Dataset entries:

Start of Block

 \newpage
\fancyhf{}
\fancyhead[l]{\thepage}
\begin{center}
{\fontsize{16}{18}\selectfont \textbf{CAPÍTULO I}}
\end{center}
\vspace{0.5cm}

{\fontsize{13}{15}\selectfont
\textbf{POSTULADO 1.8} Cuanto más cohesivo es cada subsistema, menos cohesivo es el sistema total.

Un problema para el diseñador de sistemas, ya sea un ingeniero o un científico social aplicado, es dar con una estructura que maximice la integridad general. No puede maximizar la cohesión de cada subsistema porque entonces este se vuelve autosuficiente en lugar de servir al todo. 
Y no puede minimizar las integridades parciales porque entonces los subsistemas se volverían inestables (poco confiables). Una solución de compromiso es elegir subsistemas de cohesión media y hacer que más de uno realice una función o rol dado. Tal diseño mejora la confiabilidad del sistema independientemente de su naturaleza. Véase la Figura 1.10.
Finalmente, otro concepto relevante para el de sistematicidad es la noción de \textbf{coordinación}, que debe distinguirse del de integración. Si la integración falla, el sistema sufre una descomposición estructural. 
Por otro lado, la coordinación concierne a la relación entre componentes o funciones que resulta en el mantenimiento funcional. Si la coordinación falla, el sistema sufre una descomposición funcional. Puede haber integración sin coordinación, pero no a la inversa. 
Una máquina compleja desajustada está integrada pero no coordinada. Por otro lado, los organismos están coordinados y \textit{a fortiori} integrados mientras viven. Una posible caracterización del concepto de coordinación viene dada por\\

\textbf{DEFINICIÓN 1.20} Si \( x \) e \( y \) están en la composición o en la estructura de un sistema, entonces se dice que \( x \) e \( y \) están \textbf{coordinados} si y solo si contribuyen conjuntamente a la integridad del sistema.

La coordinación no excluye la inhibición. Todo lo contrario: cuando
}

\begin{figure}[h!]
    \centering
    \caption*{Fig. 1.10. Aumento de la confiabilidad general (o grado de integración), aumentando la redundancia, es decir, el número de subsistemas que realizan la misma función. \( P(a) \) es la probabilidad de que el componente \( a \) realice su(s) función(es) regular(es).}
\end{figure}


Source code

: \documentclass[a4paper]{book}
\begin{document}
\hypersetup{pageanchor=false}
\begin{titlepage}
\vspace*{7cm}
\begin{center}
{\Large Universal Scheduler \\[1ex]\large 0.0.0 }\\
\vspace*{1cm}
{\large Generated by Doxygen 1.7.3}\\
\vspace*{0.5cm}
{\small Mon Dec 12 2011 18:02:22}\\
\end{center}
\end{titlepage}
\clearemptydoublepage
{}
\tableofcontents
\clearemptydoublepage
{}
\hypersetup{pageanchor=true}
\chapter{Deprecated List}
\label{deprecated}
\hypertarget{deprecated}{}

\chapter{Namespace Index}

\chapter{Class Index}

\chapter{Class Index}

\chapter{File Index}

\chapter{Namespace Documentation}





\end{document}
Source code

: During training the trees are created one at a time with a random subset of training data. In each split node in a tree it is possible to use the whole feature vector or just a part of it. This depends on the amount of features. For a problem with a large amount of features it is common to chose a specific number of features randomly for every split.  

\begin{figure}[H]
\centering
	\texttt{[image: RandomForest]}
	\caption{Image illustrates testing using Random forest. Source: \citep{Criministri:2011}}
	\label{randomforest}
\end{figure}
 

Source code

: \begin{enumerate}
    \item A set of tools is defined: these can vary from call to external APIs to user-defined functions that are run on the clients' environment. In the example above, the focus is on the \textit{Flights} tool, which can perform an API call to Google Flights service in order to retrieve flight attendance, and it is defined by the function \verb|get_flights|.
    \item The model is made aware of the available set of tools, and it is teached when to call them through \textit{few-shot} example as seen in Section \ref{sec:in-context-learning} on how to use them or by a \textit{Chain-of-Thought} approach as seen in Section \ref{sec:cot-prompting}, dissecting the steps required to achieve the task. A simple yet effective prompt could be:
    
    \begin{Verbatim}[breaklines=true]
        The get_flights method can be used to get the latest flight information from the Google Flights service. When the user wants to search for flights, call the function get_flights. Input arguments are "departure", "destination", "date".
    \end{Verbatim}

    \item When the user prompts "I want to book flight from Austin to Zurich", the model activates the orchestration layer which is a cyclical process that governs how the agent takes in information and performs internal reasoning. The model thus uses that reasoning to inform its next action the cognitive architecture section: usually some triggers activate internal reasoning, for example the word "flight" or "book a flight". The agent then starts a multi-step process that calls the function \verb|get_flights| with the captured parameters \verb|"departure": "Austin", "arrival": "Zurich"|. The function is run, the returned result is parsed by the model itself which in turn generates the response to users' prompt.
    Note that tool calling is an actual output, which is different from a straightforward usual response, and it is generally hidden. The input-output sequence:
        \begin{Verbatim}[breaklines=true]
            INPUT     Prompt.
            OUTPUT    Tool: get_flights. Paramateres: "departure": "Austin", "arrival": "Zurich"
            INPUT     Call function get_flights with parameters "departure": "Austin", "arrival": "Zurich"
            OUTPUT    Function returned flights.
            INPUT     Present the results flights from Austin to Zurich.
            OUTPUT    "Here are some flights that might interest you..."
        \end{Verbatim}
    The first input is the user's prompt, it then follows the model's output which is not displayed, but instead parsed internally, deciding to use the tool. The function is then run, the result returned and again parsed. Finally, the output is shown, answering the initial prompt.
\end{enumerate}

End of Block

_WORK REQUEST_
Report the number of lines in the entries above that include the string "hypersetup". Give nothing but the number.

_SOLUTION FOR THIS PROBLEM_
2